Mr Trump has spent recent days promoting a murky claim that Mr Biden's son, Hunter, sold access to his father in Ukraine and China when he was vice-president under Mr Barack Obama.
It is Mr Trump, however, who maintained an office in China during his first run for president and partnered with a major government-controlled company, the Times reported.
Mr Trump additionally keeps a previously unknown bank account in China, controlled by Trump International Hotels Management, according to an analysis of his tax records by the paper.
It is one of only three foreign nations - including Britain and Ireland - in which he does so.
The tax records show the company "paid US$188,561 (S$255,560) in taxes in China while pursuing licensing deals there from 2013 to 2015," the Times reported.

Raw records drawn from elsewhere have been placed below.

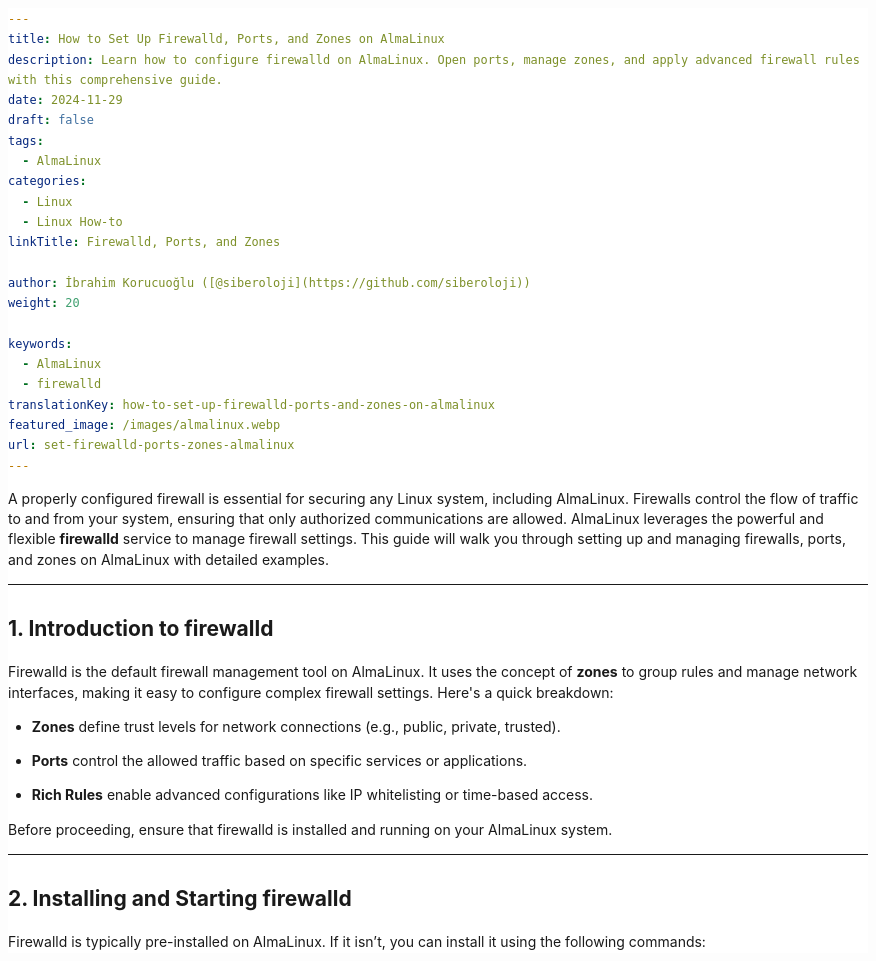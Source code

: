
 ```yaml
---
title: How to Set Up Firewalld, Ports, and Zones on AlmaLinux
description: Learn how to configure firewalld on AlmaLinux. Open ports, manage zones, and apply advanced firewall rules with this comprehensive guide.
date: 2024-11-29
draft: false
tags:
  - AlmaLinux
categories:
  - Linux
  - Linux How-to
linkTitle: Firewalld, Ports, and Zones

author: İbrahim Korucuoğlu ([@siberoloji](https://github.com/siberoloji))
weight: 20

keywords:
  - AlmaLinux
  - firewalld
translationKey: how-to-set-up-firewalld-ports-and-zones-on-almalinux
featured_image: /images/almalinux.webp
url: set-firewalld-ports-zones-almalinux
---
```

A properly configured firewall is essential for securing any Linux system, including AlmaLinux. Firewalls control the flow of traffic to and from your system, ensuring that only authorized communications are allowed. AlmaLinux leverages the powerful and flexible **firewalld** service to manage firewall settings. This guide will walk you through setting up and managing firewalls, ports, and zones on AlmaLinux with detailed examples.

---

## **1. Introduction to firewalld**

Firewalld is the default firewall management tool on AlmaLinux. It uses the concept of **zones** to group rules and manage network interfaces, making it easy to configure complex firewall settings. Here's a quick breakdown:

- **Zones** define trust levels for network connections (e.g., public, private, trusted).

- **Ports** control the allowed traffic based on specific services or applications.

- **Rich Rules** enable advanced configurations like IP whitelisting or time-based access.

Before proceeding, ensure that firewalld is installed and running on your AlmaLinux system.

---

## **2. Installing and Starting firewalld**

Firewalld is typically pre-installed on AlmaLinux. If it isn’t, you can install it using the following commands:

Trump Organisation lawyer Alan Garten said the company had "opened an account with a Chinese bank having offices in the United States in order to pay the local taxes".
"No deals, transactions or other business activities ever materialised and, since 2015, the office has remained inactive," he told The Times. "Though the bank account remains open, it has never been used for any other purpose."
Under his America First banner, Mr Trump has portrayed China as the greatest threat to the US and democracy.
He has launched a massive trade war that has cost China billions of dollars, harangued Chinese tech firms and laid blame for the coronavirus pandemic with Beijing.
Even so, in 2008, Mr Trump attempted an ultimately unsuccessful office tower project in Guangzhou, and in 2012, he opened a Shanghai office, the Times said.
Additionally, Trump Hotel Collection negotiated with the State Grid Corporation of China - an electricity company, and the country's largest state-owned enterprise - to brand and manage a major development in Beijing, sources told AFP. But the bid was later abandoned.
Mr Biden's income tax returns and financial dealings meanwhile show no business connection to China.
Meanwhile, Mr Biden holds a nine-point lead over Mr Trump amid public alarm about the trajectory of the coronavirus pandemic and demand among voters for large-scale government action to right the economy, according to a poll of likely voters conducted by The New York Times and Siena College.
With just two weeks left in the campaign, Mr Trump does not hold an edge on any of the most pressing issues at stake in the election, leaving him with little room for a political recovery absent a calamitous misstep by Mr Biden, the Democratic nominee, in the coming days.
The President has even lost his longstanding advantage on economic matters: Voters are now evenly split on whether they have more trust in him or Mr Biden to manage the economy.
On all other subjects tested in the poll, voters preferred Mr Biden over Mr Trump by modest or wide margins.
Mr Biden also has a large cash advantage over his rival. At the end of last month, his campaign had US$177 million in cash, nearly triple the US$63 million held by the Trump campaign.